(Stored data entries)
########

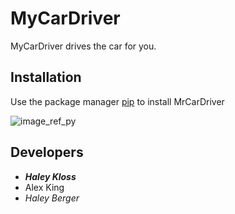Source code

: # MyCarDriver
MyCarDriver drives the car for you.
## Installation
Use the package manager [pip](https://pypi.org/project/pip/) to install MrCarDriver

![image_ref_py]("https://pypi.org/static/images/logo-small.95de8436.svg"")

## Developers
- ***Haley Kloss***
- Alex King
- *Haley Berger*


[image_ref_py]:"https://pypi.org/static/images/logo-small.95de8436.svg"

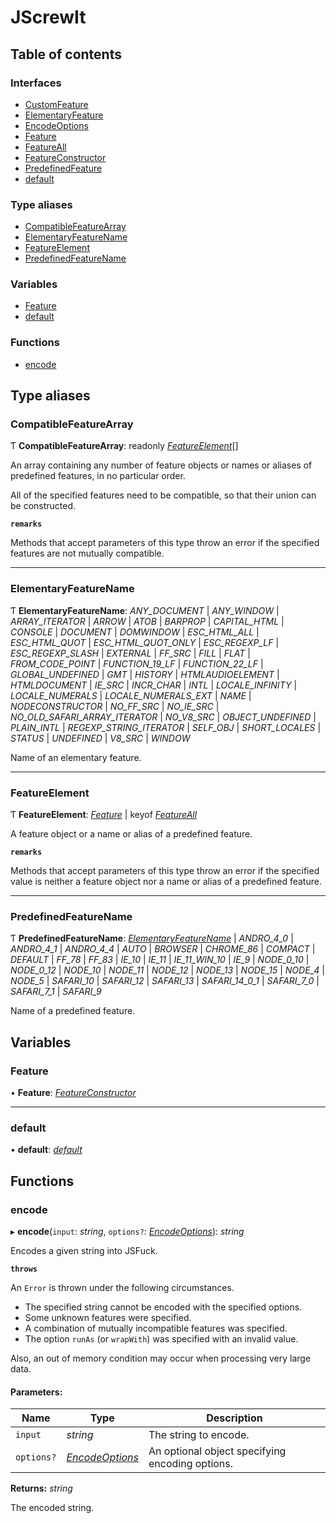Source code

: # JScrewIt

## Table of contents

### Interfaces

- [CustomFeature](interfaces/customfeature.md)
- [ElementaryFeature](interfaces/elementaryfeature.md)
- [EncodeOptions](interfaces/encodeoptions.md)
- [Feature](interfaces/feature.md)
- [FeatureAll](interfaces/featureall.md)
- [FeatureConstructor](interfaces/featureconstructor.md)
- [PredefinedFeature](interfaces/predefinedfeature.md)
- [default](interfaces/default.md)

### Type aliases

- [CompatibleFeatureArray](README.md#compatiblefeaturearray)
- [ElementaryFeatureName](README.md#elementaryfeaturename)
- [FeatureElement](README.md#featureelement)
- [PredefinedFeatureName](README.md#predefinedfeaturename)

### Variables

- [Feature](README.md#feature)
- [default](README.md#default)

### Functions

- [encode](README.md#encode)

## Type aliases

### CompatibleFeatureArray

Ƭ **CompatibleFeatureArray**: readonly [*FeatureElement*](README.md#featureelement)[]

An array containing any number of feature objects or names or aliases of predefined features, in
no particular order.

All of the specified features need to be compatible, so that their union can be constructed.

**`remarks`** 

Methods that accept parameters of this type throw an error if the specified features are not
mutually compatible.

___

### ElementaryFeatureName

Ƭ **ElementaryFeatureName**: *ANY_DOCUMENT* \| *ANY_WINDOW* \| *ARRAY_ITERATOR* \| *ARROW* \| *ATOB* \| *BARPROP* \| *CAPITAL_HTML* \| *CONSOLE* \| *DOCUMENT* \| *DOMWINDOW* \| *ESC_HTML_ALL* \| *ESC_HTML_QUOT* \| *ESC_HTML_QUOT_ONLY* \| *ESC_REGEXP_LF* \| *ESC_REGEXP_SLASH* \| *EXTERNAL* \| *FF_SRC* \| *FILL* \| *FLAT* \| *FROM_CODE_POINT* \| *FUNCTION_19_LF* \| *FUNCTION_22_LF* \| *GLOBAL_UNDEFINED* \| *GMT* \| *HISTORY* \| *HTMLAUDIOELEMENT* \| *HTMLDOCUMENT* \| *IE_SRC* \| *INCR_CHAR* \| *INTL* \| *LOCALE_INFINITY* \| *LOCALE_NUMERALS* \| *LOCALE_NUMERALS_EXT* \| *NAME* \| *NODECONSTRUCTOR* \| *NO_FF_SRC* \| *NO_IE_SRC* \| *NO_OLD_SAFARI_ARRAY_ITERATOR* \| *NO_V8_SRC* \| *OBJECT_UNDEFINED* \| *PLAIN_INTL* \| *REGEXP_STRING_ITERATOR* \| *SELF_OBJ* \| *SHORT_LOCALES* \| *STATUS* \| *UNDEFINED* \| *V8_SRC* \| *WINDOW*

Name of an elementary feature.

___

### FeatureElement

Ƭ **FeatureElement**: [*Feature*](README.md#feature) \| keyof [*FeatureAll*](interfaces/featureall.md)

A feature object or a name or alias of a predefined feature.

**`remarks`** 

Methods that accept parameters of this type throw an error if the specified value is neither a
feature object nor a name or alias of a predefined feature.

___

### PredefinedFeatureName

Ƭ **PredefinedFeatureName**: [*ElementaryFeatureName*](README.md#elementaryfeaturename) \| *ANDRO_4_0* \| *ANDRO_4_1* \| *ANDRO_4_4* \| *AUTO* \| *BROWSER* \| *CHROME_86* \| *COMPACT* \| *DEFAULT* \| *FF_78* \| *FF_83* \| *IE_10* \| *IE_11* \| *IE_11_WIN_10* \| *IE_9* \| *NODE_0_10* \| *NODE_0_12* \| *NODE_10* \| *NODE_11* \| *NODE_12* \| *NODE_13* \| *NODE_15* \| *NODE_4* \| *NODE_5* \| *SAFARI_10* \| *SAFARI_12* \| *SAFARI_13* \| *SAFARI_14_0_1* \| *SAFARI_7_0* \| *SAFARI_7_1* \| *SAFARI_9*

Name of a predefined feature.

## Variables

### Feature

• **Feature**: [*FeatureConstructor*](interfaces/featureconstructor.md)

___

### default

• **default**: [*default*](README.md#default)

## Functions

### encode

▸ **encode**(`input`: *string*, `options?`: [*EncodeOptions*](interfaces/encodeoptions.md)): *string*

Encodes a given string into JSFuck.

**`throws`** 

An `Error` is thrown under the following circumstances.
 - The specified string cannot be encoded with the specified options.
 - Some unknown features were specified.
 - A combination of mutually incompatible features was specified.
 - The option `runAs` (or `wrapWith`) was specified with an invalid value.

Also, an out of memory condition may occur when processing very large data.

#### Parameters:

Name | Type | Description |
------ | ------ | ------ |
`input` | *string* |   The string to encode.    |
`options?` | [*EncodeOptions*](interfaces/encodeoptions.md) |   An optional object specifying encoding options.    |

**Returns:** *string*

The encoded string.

########

*Assignment:* Could you repeat, exactly and with nothing added, the lines from the top of the entries above through the line that holds "- [FeatureConstructor](interfaces/featureconstructor.md)", leaving out any pictures?

*The completed task:*
Source code

: # MyCarDriver
MyCarDriver drives the car for you.
## Installation
Use the package manager [pip](https://pypi.org/project/pip/) to install MrCarDriver

![image_ref_py]("https://pypi.org/static/images/logo-small.95de8436.svg"")

## Developers
- ***Haley Kloss***
- Alex King
- *Haley Berger*


[image_ref_py]:"https://pypi.org/static/images/logo-small.95de8436.svg"

Source code

: # JScrewIt

## Table of contents

### Interfaces

- [CustomFeature](interfaces/customfeature.md)
- [ElementaryFeature](interfaces/elementaryfeature.md)
- [EncodeOptions](interfaces/encodeoptions.md)
- [Feature](interfaces/feature.md)
- [FeatureAll](interfaces/featureall.md)
- [FeatureConstructor](interfaces/featureconstructor.md)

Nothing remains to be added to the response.